▶ BRIEF: Return the data below, unchanged.

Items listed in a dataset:
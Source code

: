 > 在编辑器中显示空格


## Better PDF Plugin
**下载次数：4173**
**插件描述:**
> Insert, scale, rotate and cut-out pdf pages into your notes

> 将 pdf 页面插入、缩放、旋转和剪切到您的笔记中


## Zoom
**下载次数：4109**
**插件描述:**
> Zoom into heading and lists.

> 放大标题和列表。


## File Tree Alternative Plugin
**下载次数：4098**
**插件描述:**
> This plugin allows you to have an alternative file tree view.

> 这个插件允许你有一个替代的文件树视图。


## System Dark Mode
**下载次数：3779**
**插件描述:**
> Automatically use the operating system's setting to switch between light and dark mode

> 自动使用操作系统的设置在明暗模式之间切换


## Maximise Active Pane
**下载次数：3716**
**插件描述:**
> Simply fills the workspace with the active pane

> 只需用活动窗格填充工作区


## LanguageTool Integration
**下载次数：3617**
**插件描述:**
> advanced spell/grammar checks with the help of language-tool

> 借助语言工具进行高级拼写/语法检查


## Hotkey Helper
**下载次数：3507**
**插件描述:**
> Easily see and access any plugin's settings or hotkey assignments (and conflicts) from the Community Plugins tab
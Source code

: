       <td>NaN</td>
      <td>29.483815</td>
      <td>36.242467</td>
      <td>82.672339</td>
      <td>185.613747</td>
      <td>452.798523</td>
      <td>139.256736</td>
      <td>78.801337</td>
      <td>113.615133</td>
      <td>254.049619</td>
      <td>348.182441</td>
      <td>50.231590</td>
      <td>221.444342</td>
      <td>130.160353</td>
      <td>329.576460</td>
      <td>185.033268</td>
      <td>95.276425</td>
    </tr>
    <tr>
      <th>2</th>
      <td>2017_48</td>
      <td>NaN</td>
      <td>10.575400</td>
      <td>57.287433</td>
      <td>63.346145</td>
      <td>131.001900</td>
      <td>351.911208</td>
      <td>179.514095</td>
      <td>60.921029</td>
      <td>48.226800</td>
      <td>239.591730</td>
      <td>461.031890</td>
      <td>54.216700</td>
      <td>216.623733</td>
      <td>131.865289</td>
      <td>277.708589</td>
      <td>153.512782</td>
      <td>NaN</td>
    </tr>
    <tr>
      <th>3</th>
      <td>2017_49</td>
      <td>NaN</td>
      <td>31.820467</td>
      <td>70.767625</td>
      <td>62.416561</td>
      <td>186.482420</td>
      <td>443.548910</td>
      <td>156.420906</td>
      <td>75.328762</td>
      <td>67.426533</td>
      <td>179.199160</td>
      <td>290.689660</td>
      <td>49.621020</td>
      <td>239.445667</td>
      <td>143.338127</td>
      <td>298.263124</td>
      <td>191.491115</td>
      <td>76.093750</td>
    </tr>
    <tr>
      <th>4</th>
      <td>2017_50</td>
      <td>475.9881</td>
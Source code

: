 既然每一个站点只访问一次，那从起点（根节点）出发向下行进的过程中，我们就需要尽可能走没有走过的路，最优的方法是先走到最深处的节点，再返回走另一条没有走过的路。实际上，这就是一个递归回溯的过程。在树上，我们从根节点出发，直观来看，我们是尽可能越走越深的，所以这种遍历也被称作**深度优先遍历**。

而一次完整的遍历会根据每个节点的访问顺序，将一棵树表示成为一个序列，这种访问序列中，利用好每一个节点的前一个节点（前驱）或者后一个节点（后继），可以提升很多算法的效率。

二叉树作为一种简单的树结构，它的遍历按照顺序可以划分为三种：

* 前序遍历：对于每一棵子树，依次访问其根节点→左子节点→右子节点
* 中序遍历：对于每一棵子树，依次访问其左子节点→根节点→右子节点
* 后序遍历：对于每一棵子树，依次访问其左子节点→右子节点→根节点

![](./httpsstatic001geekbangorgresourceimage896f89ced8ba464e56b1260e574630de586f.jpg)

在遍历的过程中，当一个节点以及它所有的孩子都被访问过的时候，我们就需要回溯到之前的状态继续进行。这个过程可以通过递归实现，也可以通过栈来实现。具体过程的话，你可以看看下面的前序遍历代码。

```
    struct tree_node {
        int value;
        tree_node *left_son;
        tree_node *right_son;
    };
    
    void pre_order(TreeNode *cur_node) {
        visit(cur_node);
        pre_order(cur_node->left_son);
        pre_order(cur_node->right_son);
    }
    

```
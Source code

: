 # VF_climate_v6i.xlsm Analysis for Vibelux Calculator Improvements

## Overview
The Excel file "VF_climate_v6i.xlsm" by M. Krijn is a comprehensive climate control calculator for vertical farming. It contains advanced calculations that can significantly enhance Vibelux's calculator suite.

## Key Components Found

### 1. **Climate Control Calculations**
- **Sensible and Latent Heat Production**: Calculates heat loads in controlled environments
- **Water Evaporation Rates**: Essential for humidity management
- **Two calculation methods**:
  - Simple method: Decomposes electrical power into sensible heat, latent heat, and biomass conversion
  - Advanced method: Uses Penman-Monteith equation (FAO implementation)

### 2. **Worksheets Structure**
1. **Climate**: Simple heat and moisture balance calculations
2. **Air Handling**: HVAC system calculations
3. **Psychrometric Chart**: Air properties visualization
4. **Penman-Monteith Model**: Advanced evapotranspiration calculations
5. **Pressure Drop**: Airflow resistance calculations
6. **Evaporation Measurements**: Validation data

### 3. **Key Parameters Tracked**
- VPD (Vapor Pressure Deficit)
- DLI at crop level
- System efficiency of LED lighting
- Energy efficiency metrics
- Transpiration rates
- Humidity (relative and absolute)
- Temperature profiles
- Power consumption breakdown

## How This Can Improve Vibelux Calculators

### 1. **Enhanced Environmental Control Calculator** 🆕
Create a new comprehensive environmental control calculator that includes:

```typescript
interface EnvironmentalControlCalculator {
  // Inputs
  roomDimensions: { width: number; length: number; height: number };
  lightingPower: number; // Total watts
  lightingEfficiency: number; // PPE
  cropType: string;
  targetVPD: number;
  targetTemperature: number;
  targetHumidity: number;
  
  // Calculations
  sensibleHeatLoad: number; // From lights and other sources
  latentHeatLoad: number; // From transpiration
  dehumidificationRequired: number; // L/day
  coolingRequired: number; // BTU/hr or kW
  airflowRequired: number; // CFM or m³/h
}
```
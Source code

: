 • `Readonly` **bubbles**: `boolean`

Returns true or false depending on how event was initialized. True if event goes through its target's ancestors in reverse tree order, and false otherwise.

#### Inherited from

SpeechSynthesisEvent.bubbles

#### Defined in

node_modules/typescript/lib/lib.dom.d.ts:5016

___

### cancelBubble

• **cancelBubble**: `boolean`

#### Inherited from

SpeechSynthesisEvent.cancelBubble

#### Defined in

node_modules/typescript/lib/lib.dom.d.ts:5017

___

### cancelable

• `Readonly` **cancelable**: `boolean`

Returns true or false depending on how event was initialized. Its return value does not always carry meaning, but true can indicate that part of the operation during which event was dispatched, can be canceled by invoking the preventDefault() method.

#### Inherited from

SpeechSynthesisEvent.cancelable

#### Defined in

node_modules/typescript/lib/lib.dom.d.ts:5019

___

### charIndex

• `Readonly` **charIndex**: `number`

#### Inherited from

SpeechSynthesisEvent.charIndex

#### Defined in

▶ EXERCISE RESPONSE:
Source code

: > 在编辑器中显示空格


## Better PDF Plugin
**下载次数：4173**
**插件描述:**
> Insert, scale, rotate and cut-out pdf pages into your notes

> 将 pdf 页面插入、缩放、旋转和剪切到您的笔记中


## Zoom
**下载次数：4109**
**插件描述:**
> Zoom into heading and lists.

> 放大标题和列表。


## File Tree Alternative Plugin
**下载次数：4098**
**插件描述:**
> This plugin allows you to have an alternative file tree view.

> 这个插件允许你有一个替代的文件树视图。


## System Dark Mode
**下载次数：3779**
**插件描述:**
> Automatically use the operating system's setting to switch between light and dark mode

> 自动使用操作系统的设置在明暗模式之间切换


## Maximise Active Pane
**下载次数：3716**
**插件描述:**
> Simply fills the workspace with the active pane

> 只需用活动窗格填充工作区


## LanguageTool Integration
**下载次数：3617**
**插件描述:**
> advanced spell/grammar checks with the help of language-tool

> 借助语言工具进行高级拼写/语法检查


## Hotkey Helper
**下载次数：3507**
**插件描述:**
> Easily see and access any plugin's settings or hotkey assignments (and conflicts) from the Community Plugins tab
Source code

:       <td>NaN</td>
      <td>29.483815</td>
      <td>36.242467</td>
      <td>82.672339</td>
      <td>185.613747</td>
      <td>452.798523</td>
      <td>139.256736</td>
      <td>78.801337</td>
      <td>113.615133</td>
      <td>254.049619</td>
      <td>348.182441</td>
      <td>50.231590</td>
      <td>221.444342</td>
      <td>130.160353</td>
      <td>329.576460</td>
      <td>185.033268</td>
      <td>95.276425</td>
    </tr>
    <tr>
      <th>2</th>
      <td>2017_48</td>
      <td>NaN</td>
      <td>10.575400</td>
      <td>57.287433</td>
      <td>63.346145</td>
      <td>131.001900</td>
      <td>351.911208</td>
      <td>179.514095</td>
      <td>60.921029</td>
      <td>48.226800</td>
      <td>239.591730</td>
      <td>461.031890</td>
      <td>54.216700</td>
      <td>216.623733</td>
      <td>131.865289</td>
      <td>277.708589</td>
      <td>153.512782</td>
      <td>NaN</td>
    </tr>
    <tr>
      <th>3</th>
      <td>2017_49</td>
      <td>NaN</td>
      <td>31.820467</td>
      <td>70.767625</td>
      <td>62.416561</td>
      <td>186.482420</td>
      <td>443.548910</td>
      <td>156.420906</td>
      <td>75.328762</td>
      <td>67.426533</td>
      <td>179.199160</td>
      <td>290.689660</td>
      <td>49.621020</td>
      <td>239.445667</td>
      <td>143.338127</td>
      <td>298.263124</td>
      <td>191.491115</td>
      <td>76.093750</td>
    </tr>
    <tr>
      <th>4</th>
      <td>2017_50</td>
      <td>475.9881</td>
Source code

: 既然每一个站点只访问一次，那从起点（根节点）出发向下行进的过程中，我们就需要尽可能走没有走过的路，最优的方法是先走到最深处的节点，再返回走另一条没有走过的路。实际上，这就是一个递归回溯的过程。在树上，我们从根节点出发，直观来看，我们是尽可能越走越深的，所以这种遍历也被称作**深度优先遍历**。

而一次完整的遍历会根据每个节点的访问顺序，将一棵树表示成为一个序列，这种访问序列中，利用好每一个节点的前一个节点（前驱）或者后一个节点（后继），可以提升很多算法的效率。

二叉树作为一种简单的树结构，它的遍历按照顺序可以划分为三种：

* 前序遍历：对于每一棵子树，依次访问其根节点→左子节点→右子节点
* 中序遍历：对于每一棵子树，依次访问其左子节点→根节点→右子节点
* 后序遍历：对于每一棵子树，依次访问其左子节点→右子节点→根节点

![](./httpsstatic001geekbangorgresourceimage896f89ced8ba464e56b1260e574630de586f.jpg)

在遍历的过程中，当一个节点以及它所有的孩子都被访问过的时候，我们就需要回溯到之前的状态继续进行。这个过程可以通过递归实现，也可以通过栈来实现。具体过程的话，你可以看看下面的前序遍历代码。

```
    struct tree_node {
        int value;
        tree_node *left_son;
        tree_node *right_son;
    };
    
    void pre_order(TreeNode *cur_node) {
        visit(cur_node);
        pre_order(cur_node->left_son);
        pre_order(cur_node->right_son);
    }
    

```
Source code

: # VF_climate_v6i.xlsm Analysis for Vibelux Calculator Improvements

## Overview
The Excel file "VF_climate_v6i.xlsm" by M. Krijn is a comprehensive climate control calculator for vertical farming. It contains advanced calculations that can significantly enhance Vibelux's calculator suite.

## Key Components Found

### 1. **Climate Control Calculations**
- **Sensible and Latent Heat Production**: Calculates heat loads in controlled environments
- **Water Evaporation Rates**: Essential for humidity management
- **Two calculation methods**:
  - Simple method: Decomposes electrical power into sensible heat, latent heat, and biomass conversion
  - Advanced method: Uses Penman-Monteith equation (FAO implementation)

### 2. **Worksheets Structure**
1. **Climate**: Simple heat and moisture balance calculations
2. **Air Handling**: HVAC system calculations
3. **Psychrometric Chart**: Air properties visualization
4. **Penman-Monteith Model**: Advanced evapotranspiration calculations
5. **Pressure Drop**: Airflow resistance calculations
6. **Evaporation Measurements**: Validation data

### 3. **Key Parameters Tracked**
- VPD (Vapor Pressure Deficit)
- DLI at crop level
- System efficiency of LED lighting
- Energy efficiency metrics
- Transpiration rates
- Humidity (relative and absolute)
- Temperature profiles
- Power consumption breakdown

## How This Can Improve Vibelux Calculators

### 1. **Enhanced Environmental Control Calculator** 🆕
Create a new comprehensive environmental control calculator that includes:

```typescript
interface EnvironmentalControlCalculator {
  // Inputs
  roomDimensions: { width: number; length: number; height: number };
  lightingPower: number; // Total watts
  lightingEfficiency: number; // PPE
  cropType: string;
  targetVPD: number;
  targetTemperature: number;
  targetHumidity: number;
  
  // Calculations
  sensibleHeatLoad: number; // From lights and other sources
  latentHeatLoad: number; // From transpiration
  dehumidificationRequired: number; // L/day
  coolingRequired: number; // BTU/hr or kW
  airflowRequired: number; // CFM or m³/h
}
```
Source code

: • `Readonly` **bubbles**: `boolean`

Returns true or false depending on how event was initialized. True if event goes through its target's ancestors in reverse tree order, and false otherwise.

#### Inherited from

SpeechSynthesisEvent.bubbles

#### Defined in

node_modules/typescript/lib/lib.dom.d.ts:5016

___

### cancelBubble

• **cancelBubble**: `boolean`

#### Inherited from

SpeechSynthesisEvent.cancelBubble

#### Defined in

node_modules/typescript/lib/lib.dom.d.ts:5017

___

### cancelable

• `Readonly` **cancelable**: `boolean`

Returns true or false depending on how event was initialized. Its return value does not always carry meaning, but true can indicate that part of the operation during which event was dispatched, can be canceled by invoking the preventDefault() method.

#### Inherited from

SpeechSynthesisEvent.cancelable

#### Defined in

node_modules/typescript/lib/lib.dom.d.ts:5019

___

### charIndex

• `Readonly` **charIndex**: `number`

#### Inherited from

SpeechSynthesisEvent.charIndex

#### Defined in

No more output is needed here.